How do these little ones act when seeking power? They are the children who throw tantrums, refusing to obey their parents; they are the children who yell at their parents saying offensive words or tell them that they are not their “bosses”.
The thing with these children is that when they are repressed, that will only stimulate their desire to have more power and overcome this. If you tell them not to do something, they will do it to your face, because they want to win, at any cost. Whatever you do, it will increase their response. Angry responses are very common when trying to face these attitudes, but they are not helpful either.
If as a parent you do not respond the way they want you to respond to their need for power, their mantra will be: “I only count if I can hurt others the way they have hurt me”.
They already know that they have no real power, so they try to get their revenge with negative behaviors.
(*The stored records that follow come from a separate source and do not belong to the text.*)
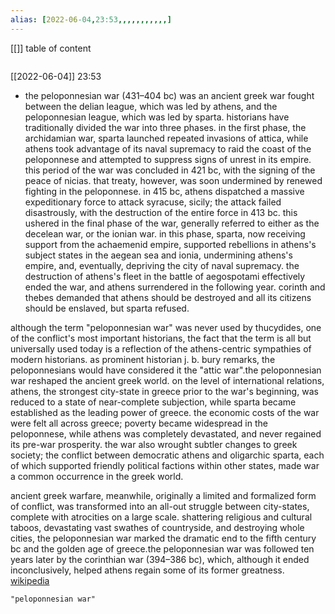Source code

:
 ```yaml
---
alias: [2022-06-04,23:53,,,,,,,,,,,]
---
```

[[]]
table of content
```toc
```

[[2022-06-04]] 23:53
- the peloponnesian war (431–404 bc) was an ancient greek war fought between the delian league, which was led by athens, and the peloponnesian league, which was led by sparta. historians have traditionally divided the war into three phases. in the first phase, the archidamian war, sparta launched repeated invasions of attica, while athens took advantage of its naval supremacy to raid the coast of the peloponnese and attempted to suppress signs of unrest in its empire. this period of the war was concluded in 421 bc, with the signing of the peace of nicias. that treaty, however, was soon undermined by renewed fighting in the peloponnese. in 415 bc, athens dispatched a massive expeditionary force to attack syracuse, sicily; the attack failed disastrously, with the destruction of the entire force in 413 bc. this ushered in the final phase of the war, generally referred to either as the decelean war, or the ionian war. in this phase, sparta, now receiving support from the achaemenid empire, supported rebellions in athens's subject states in the aegean sea and ionia, undermining athens's empire, and, eventually, depriving the city of naval supremacy. the destruction of athens's fleet in the battle of aegospotami effectively ended the war, and athens surrendered in the following year. corinth and thebes demanded that athens should be destroyed and all its citizens should be enslaved, but sparta refused.

although the term "peloponnesian war" was never used by thucydides, one of the conflict's most important historians, the fact that the term is all but universally used today is a reflection of the athens-centric sympathies of modern historians. as prominent historian j. b. bury remarks, the peloponnesians would have considered it the "attic war".the peloponnesian war reshaped the ancient greek world. on the level of international relations, athens, the strongest city-state in greece prior to the war's beginning, was reduced to a state of near-complete subjection, while sparta became established as the leading power of greece. the economic costs of the war were felt all across greece; poverty became widespread in the peloponnese, while athens was completely devastated, and never regained its pre-war prosperity. the war also wrought subtler changes to greek society; the conflict between democratic athens and oligarchic sparta, each of which supported friendly political factions within other states, made war a common occurrence in the greek world.

ancient greek warfare, meanwhile, originally a limited and formalized form of conflict, was transformed into an all-out struggle between city-states, complete with atrocities on a large scale. shattering religious and cultural taboos, devastating vast swathes of countryside, and destroying whole cities, the peloponnesian war marked the dramatic end to the fifth century bc and the golden age of greece.the peloponnesian war was followed ten years later by the corinthian war (394–386 bc), which, although it ended inconclusively, helped athens regain some of its former greatness.
[wikipedia](https://en.wikipedia.org/wiki/peloponnesian%20war)
```query
"peloponnesian war"
```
Since it is a stage that needs to be reached, these are preteens or teenagers who take “rebelliousness” to another level. They are those children who create fake accounts on social networks to hurt other people; or the son who stole and crashed his father’s car because this was more important to the father than his own son; even the children who threaten to hurt themselves to make others feel bad. This stage is characterized by wanting to hurt others.
If you are a permissive parent, your will either feel a victim or extremely guilty. While authoritarian parents want to show their power or revenge, making the cycle go on, and the only way to stop it is when parents do something that favors the healing process.
Showing not being enough
When as a parent you continue to feed your child’s thirst for revenge, he/she will get tired. At this point, he/she will realize that what he/she does will not be enough to get your attention, and he/she will have already internalized how “stupid or useless” he/she is.
Furthermore, he/she will understand that he/she does not belong anywhere, or that there is no purpose in his/her life. Their mantra will be: “I am not good. Nobody believes that I have any value. I cannot do anything right, so why bother doing anything? I give up”. This stage is characterized by wanting to hurt themselves.
These are the young introverts who are unable to socialize, work in a team, and who prefer solitude over company. They are those adults who grow up with no attachment to their parents, away from concepts like love, understanding, and from God. Parents do not know what to do, and they end up giving up. The bond is broken, and it only remains there as a reminder that this situation can happen again at any time in the next generation.
These 4 aspects constitute mechanisms of interest to us as parents. It is not easy to analyze our memories, to delve into past experiences, but if we do so, we will start on the right foot in our way to heal our relationship with our children and we will be heading towards the possibility of enjoying happiness in our family bonds. That is the plan that God has for us as families, that we enjoy love and happiness with those around us.
Did you know these 4 goals that children use to achieve the attention they crave so much? Have you ever felt their effect on your relationship with your children? I invite you to share your experience and your opinions with us in the comments section of our post. God bless you.